The Park School was formerly located at the intersection of Perkiomen Avenue with 12th and Franklin Streets. The building was constructed in 1899 and cost about $25,000. The school was built on the site of the Bechtel House which was razed in 1898. In the early 1800s, the Bechtel House was known as Tyson’s Tavern.
Below: Bechtel House, northwest comer of Franklin and Perkiomen Ave. Razed in 1898.
The Park school was a six-room building. It was a Gothic design, built of brick, Indiana limestone and Hummelstown brown stone. The arch at the main entrance on Perkiomen Ave. was supported by two pillars. There were four rooms in the front and two in the rear. A wide hall extended from the Perkiomen Ave. entrance through to the rear where two stairways branched off going to the second floor. There were cloak rooms for each of the six rooms. A flag stone pavement extended along the three sides.
Below: Park School, 1168 Perkiomen Ave., Reading, PA.
The school was presented with a flag at a flag raising ceremony on October 2, 1899. As soon as the school had been dismissed for the day, the janitor and several residents of the Third ward began the work of decorating for the ceremony. At every window were crossed American flags and Uncle Sam lanterns. At the southeast corner a stand had been erected for the speakers.
Prior to the ceremony 25 organizations and at least a dozen bands and drum corps participated in a parade. Long before the time set for the parade to move crowds of people flocked to Penn street and the vicinity of the Park school. The crowd steadily increased until the street in front of the building was entirely too small to hold it, and then it surged up into the City Park and occupied a large portion of Hill Road.
It was 8 p.m. when the procession moved over the route. The route of the parade was down Penn from Fifth to Second, countermarch to Thirteenth and Perkiomen Avenue and thence to the Park school. Along Penn street during the parade the crowds lined the sidewalks and that portion of the street not occupied by the steady columns of uniformed marchers. All along the parade route fire burned, pyrotechnics mounted skyward and shouts of applause filled the air.

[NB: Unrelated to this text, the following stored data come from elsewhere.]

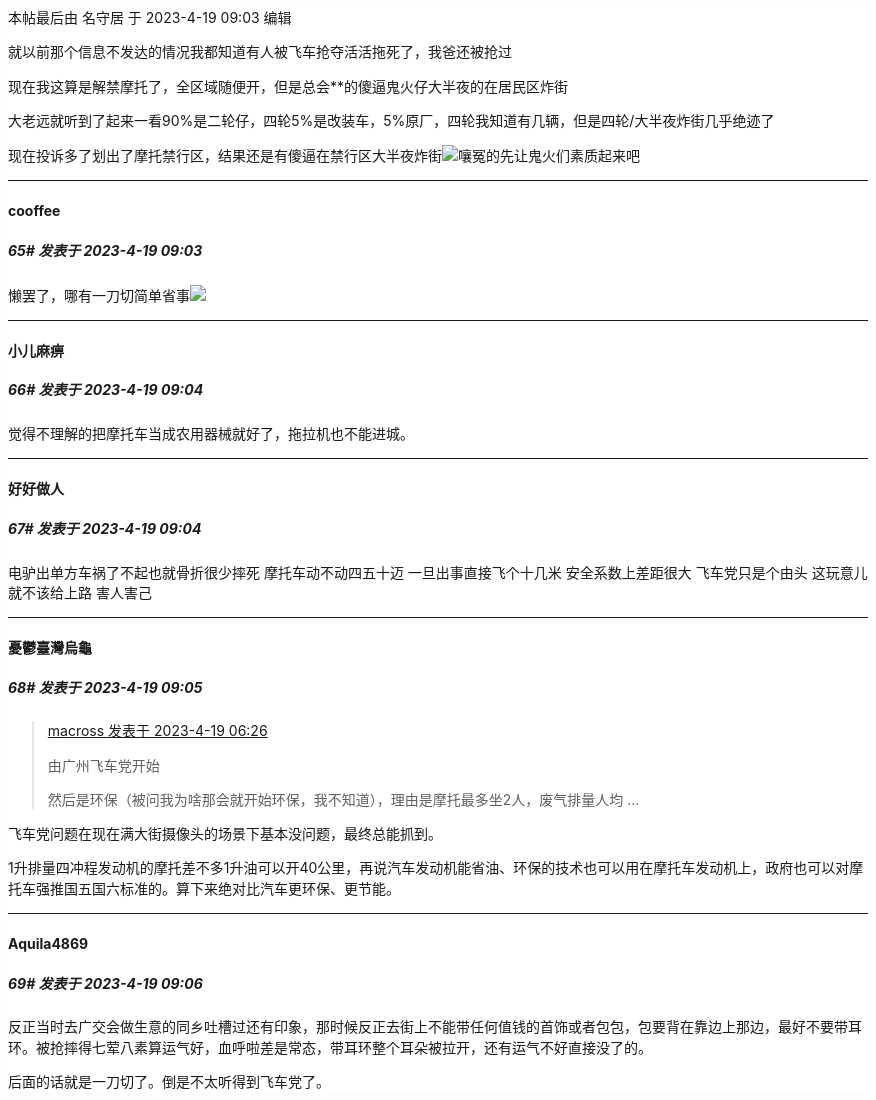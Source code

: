  本帖最后由 名守居 于 2023-4-19 09:03 编辑 

就以前那个信息不发达的情况我都知道有人被飞车抢夺活活拖死了，我爸还被抢过

现在我这算是解禁摩托了，全区域随便开，但是总会**的傻逼鬼火仔大半夜的在居民区炸街

大老远就听到了起来一看90%是二轮仔，四轮5%是改装车，5%原厂，四轮我知道有几辆，但是四轮/大半夜炸街几乎绝迹了

现在投诉多了划出了摩托禁行区，结果还是有傻逼在禁行区大半夜炸街<img src="https://static.saraba1st.com/image/smiley/face2017/067.png" referrerpolicy="no-referrer">嚷冤的先让鬼火们素质起来吧

*****

####  cooffee  
##### 65#       发表于 2023-4-19 09:03

懒罢了，哪有一刀切简单省事<img src="https://static.saraba1st.com/image/smiley/face2017/067.png" referrerpolicy="no-referrer">

*****

####  小儿麻痹  
##### 66#       发表于 2023-4-19 09:04

觉得不理解的把摩托车当成农用器械就好了，拖拉机也不能进城。

*****

####  好好做人  
##### 67#       发表于 2023-4-19 09:04

电驴出单方车祸了不起也就骨折很少摔死
摩托车动不动四五十迈 一旦出事直接飞个十几米 安全系数上差距很大
飞车党只是个由头 这玩意儿就不该给上路 害人害己

*****

####  憂鬱臺灣烏龜  
##### 68#       发表于 2023-4-19 09:05

<blockquote><a href="httphttps://bbs.saraba1st.com/2b/forum.php?mod=redirect&amp;goto=findpost&amp;pid=60513905&amp;ptid=2129551" target="_blank">macross 发表于 2023-4-19 06:26</a>

由广州飞车党开始

然后是环保（被问我为啥那会就开始环保，我不知道），理由是摩托最多坐2人，废气排量人均 ...</blockquote>飞车党问题在现在满大街摄像头的场景下基本没问题，最终总能抓到。

1升排量四冲程发动机的摩托差不多1升油可以开40公里，再说汽车发动机能省油、环保的技术也可以用在摩托车发动机上，政府也可以对摩托车强推国五国六标准的。算下来绝对比汽车更环保、更节能。

*****

####  Aquila4869  
##### 69#       发表于 2023-4-19 09:06

反正当时去广交会做生意的同乡吐槽过还有印象，那时候反正去街上不能带任何值钱的首饰或者包包，包要背在靠边上那边，最好不要带耳环。被抢摔得七荤八素算运气好，血呼啦差是常态，带耳环整个耳朵被拉开，还有运气不好直接没了的。

后面的话就是一刀切了。倒是不太听得到飞车党了。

The Junior Order of United American Mechanics (Jr. O. U. A. M) donated the flag. In making the presentation speech, Cyrus T. Fox said that it was the motto of the Jr. O. U. A. M. to practice what they preached, and therefore when they claimed that it was the proper thing to instill into the hearts and minds of the children the love of the flag they presented to them that flag in order that it might be a daily reminder for them to grow up to love and revere it. “Therefore,” he concluded, “in the name of the patriotic orders of the city of Reading, I present this beautiful American flag, the emblem of the free, to the Reading School Board.” As the flag was run up to the top of the staff the assembled multitude cheered it again and again and the color-bearers of the various organizations dipped their colors in salute.
President Hunsicker, of the Board of Control, in accepting the flag, said that in doing so he was acting for the 12,000 children of the public schools and that they were highly delighted to be shown such evidence of genuine patriotism. E. B, Wiegand, Esq., the orator of the evening, made a telling address which was punctuated by cheers and applause. During the course of his remarks he said the life of a nation is like unto an individual, either one of fruitfulness or decay. It was fitting that the Stars and Stripes shall float over every public building in the land. That it shall be the first object to greet the eye at dawn and the last at sunset. Let the children know what it means, what it stands for, and in years to come they will be ever ready to defend it even with their lives.
Because of its very limited playground area, Park school was recommended for abandonment after only 25 years of use. It was closed following completion of the 1935 Amanda E. Stoudt building but stood until the mid-1940s. An automotive service station was built on the site of the school in 1946.